The best advice is to take a few weeks after childbirth to rest and heal. Prolonged pelvic floor complications are sometimes the result of not giving your body adequate time to heal.
The need to rest is a positive. It’s excellent for your entire body, and for your emotions. Lots of time spent resting at home is great for bonding, and your baby will benefit too.
Be sure to read Why You Should Have A Post-Natal Month After The Birth to learn about additional benefits to making rest a priority.
#2: Second Degree Tears Require Stitches
A second degree tear requires stitches for optimal healing. Stitches in the skin and muscle tissue will make sure everything heals properly. Stitching also prevents excess scar tissue.
Typically, you will have dissolvable stitches. This means they’ll gradually come out as you heal, and you won’t need an additional appointment to have the stitches removed.
After the third stage of labour, which is when the placenta is expelled, you’ll be examined for tearing. In the case of a second degree tear, you’ll be prepped and stitched shortly afterwards.
If you’ve had an epidural, sometimes the area will still be numb, and extra medication won’t be needed. If your epidural has worn off, or if you’ve had a natural unmedicated birth, you’ll receive a couple of injections of local anaesthesia.
Administering local anaesthesia might be a bit uncomfortable, but you shouldn’t feel any of the stitches. For most women, having a new baby in their arms provides a wonderful distraction and lots of oxytocin.

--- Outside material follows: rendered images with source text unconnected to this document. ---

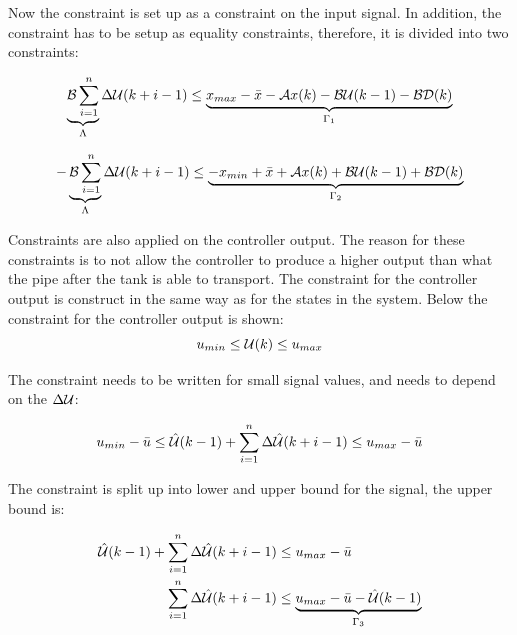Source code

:  Now the constraint is set up as a constraint on the input signal. In addition, the constraint has to be setup as equality constraints, therefore, it is divided into two constraints: 

 \begin{equation}
         \underbrace{\CMcal{B}\sum_{i=1}^n}_{\Lambda} \Delta\CMcal{U}(k+i-1)\leq \underbrace{x_{max}- \bar{x}-\CMcal{A}x(k)-\CMcal{B}\CMcal{U}(k-1)-\CMcal{B}\CMcal{D}(k)}_{\Gamma_1}
 \end{equation}  

 \begin{equation}
    -\underbrace{\CMcal{B}\sum_{i=1}^n}_{\Lambda} \Delta\CMcal{U}(k+i-1) \leq \underbrace{-x_{min}+\bar{x}+\CMcal{A}x(k)+\CMcal{B}\CMcal{U}(k-1)+\CMcal{B}\CMcal{D}(k)}_{\Gamma_2}
 \end{equation}


Constraints are also applied on the controller output. The reason for these constraints is to not allow the controller to produce a higher output than what the pipe after the tank is able to transport. The constraint for the controller output is construct in the same way as for the states in the system. Below the constraint for the controller output is shown:  
 \begin{equation}
 	u_{min} \leq \CMcal{U}(k) \leq u_{max}
 \end{equation}

The constraint needs to be written for small signal values, and needs to depend on the $\Delta \CMcal{U}$:

 \begin{equation}
 		u_{min} -  \bar{u} \leq \hat{\CMcal{U}}(k-1)+\sum_{i=1}^n \Delta\hat{\CMcal{U}}(k+i-1)  \leq  u_{max} -  \bar{u}
 \end{equation}

The constraint is split up into lower and upper bound for the signal, the upper bound is:

 \begin{equation}
 \begin{aligned}
			 	\hat{\CMcal{U}}(k-1)+\sum_{i=1}^n \Delta\hat{\CMcal{U}}(k+i-1)  &\leq  u_{max} -  \bar{u} \\
				\sum_{i=1}^n \Delta\hat{\CMcal{U}}(k+i-1)  &\leq  \underbrace{u_{max} -  \bar{u} - \hat{\CMcal{U}}(k-1)}_{\Gamma_3} \\
 \end{aligned}
 \end{equation}



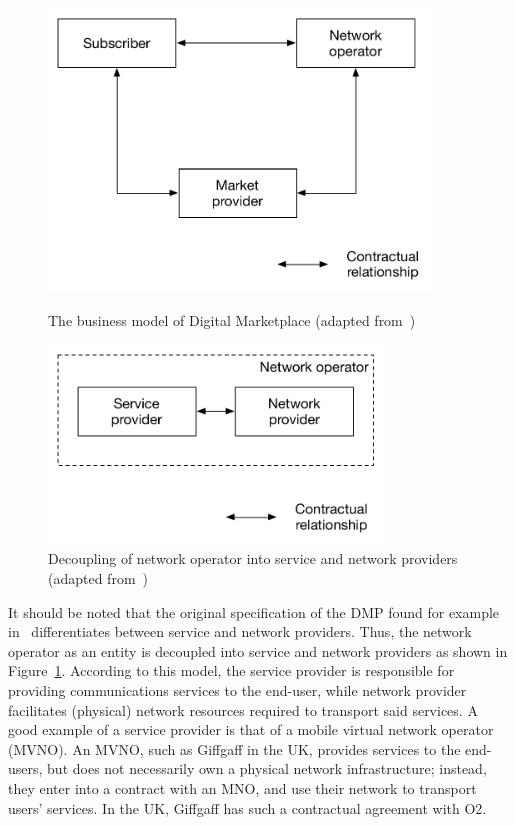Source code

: \begin{figure}[p]
	\includegraphics[width=4in]{DMP/Figures/dmp_model}
	\caption{The business model of Digital Marketplace (adapted from~\cite{DMIrvine02})}
	\label{fig:dmp_model_dmp}
	\vspace{10mm}
	\includegraphics[width=3.5in]{DMP/Figures/no_decoupled}
	\caption{Decoupling of network operator into service and network providers (adapted from~\cite{DMIrvine02})}
	\label{fig:no_decoupled_dmp}
\end{figure}

It should be noted that the original specification of the DMP found for example in~\cite{DMLeBodic00,DMIrvine02,LeBodicThesis} differentiates between service and network providers. Thus, the network operator as an entity is decoupled into service and network providers as shown in Figure~\ref{fig:no_decoupled_dmp}. According to this model, the service provider is responsible for providing communications services to the end-user, while network provider facilitates (physical) network resources required to transport said services. A good example of a service provider is that of a mobile virtual network operator (MVNO). An MVNO, such as Giffgaff in the UK, provides services to the end-users, but does not necessarily own a physical network infrastructure; instead, they enter into a contract with an MNO, and use their network to transport users' services. In the UK, Giffgaff has such a contractual agreement with O2.

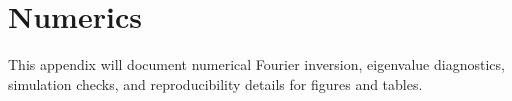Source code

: \section{Numerics}

This appendix will document numerical Fourier inversion, eigenvalue diagnostics, simulation checks, and reproducibility details for figures and tables.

#3: There Are Many Options To Help Relieve Pain Or Discomfort
Whether you experience tearing during childbirth or not, like most women you’ll experience at least a little discomfort in the postnatal period. After all, your body just grew and birthed a human being (no small feat), so it’s not a huge surprise.

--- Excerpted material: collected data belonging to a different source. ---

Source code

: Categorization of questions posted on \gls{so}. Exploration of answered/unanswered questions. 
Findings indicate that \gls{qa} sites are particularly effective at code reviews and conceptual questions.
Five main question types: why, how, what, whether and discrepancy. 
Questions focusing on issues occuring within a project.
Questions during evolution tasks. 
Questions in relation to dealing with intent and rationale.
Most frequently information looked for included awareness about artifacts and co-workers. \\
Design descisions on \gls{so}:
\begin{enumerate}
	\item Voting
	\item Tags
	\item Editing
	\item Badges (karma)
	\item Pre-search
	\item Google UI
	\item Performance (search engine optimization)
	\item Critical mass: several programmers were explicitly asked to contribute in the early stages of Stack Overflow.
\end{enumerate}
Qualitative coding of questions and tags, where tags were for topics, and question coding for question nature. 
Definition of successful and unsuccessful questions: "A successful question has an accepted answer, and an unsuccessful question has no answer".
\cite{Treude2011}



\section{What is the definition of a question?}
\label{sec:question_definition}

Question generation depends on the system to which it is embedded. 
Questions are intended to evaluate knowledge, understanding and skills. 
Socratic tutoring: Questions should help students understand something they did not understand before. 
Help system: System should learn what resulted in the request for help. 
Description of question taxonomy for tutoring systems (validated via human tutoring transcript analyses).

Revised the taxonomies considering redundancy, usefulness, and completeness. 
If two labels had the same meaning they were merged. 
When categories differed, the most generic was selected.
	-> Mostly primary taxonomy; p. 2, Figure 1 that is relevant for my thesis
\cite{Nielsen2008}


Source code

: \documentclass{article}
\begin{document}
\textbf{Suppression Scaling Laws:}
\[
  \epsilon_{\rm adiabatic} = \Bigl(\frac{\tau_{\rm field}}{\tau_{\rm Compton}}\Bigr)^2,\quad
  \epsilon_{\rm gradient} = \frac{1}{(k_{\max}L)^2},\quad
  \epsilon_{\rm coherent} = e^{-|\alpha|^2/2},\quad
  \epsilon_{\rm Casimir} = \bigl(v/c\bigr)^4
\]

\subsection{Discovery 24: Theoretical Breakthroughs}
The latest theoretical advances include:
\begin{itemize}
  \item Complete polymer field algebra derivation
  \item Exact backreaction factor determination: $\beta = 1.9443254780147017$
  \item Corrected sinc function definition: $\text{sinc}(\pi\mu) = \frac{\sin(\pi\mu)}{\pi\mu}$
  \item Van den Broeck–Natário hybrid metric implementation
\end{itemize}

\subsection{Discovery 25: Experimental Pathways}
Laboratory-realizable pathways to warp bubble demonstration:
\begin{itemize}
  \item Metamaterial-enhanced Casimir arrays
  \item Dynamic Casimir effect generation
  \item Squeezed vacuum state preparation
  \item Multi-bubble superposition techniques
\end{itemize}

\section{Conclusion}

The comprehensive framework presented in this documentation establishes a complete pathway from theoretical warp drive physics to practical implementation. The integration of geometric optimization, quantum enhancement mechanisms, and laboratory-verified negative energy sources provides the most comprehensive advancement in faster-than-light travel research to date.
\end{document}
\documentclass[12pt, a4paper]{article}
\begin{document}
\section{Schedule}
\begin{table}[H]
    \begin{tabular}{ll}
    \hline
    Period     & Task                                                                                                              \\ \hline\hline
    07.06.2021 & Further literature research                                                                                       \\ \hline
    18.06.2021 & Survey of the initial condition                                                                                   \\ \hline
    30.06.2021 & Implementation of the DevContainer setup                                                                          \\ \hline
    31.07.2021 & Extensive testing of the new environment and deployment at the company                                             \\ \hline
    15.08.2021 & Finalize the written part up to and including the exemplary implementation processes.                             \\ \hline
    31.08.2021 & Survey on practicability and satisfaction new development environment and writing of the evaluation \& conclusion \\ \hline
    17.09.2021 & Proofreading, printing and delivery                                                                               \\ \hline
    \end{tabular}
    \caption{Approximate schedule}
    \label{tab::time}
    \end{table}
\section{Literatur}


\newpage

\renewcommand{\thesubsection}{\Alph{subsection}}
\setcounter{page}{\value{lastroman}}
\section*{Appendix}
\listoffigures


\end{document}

Fortunately, there are many things you can do to find relief from any postnatal ailments.
Many women find these thing helpful:
- Herbal or Epsom salt soaks
- Applying witch hazel
- Ice packs or cool compresses
- Adequate rest, and lots of time off your feet
- Using a peri-bottle, and dabbing rather than wiping after using the toilet.
Be sure to read 6 Ways To Heal Your Perineum After Giving Birth for more ways to help healing after a second degree tear.
#4: There Are Things You Can Do To Reduce The Risk Or Severity Of Tearing
It seems some tearing could be considered ‘normal’, given the high number of women who experience minor tears. The idea of tearing can be scary, but overall, it’s rarely a significant problem for birthing women.
Many women find it helpful to know the way they give birth can reduce the risk and severity of perineal tears.
This means you don’t simply have to hope you won’t have a severe tear; you can actively reduce your risk. And, if you still experience a tear, it might be less severe than if you had not tried to reduce the risk.
Some things you can do to reduce the risk of tearing:
- Decline an episiotomy that isn’t medically necessary; (in rare instances, it is medically necessary)
- Give birth in a position that doesn’t create extra pressure on your pelvic floor and perineum (e.g. assisted squat, upright positions, on all fours, etc.)
- Strengthen your pelvic floor muscles with exercise during pregnancy.
- Use a warm compress to help blood flow, and provide perineal support during pushing.
- Breathe baby out rather than push as hard as you can with directed pushing; push only when your body feels the urge.
Be sure to read Tearing During Birth – 9 Ways To Help Prevent Tearing for more tips on reducing the risk or severity of tearing.
While the thought of tearing is always unpleasant, in reality it’s rarely problematic. For most women, any tearing will have healed after the first six weeks of the postnatal period.
For a few women, the problems might persist. If you experience persistent pain beyond the normal healing period, be sure to talk to your midwife or doctor, or reach out to a pelvic specialist.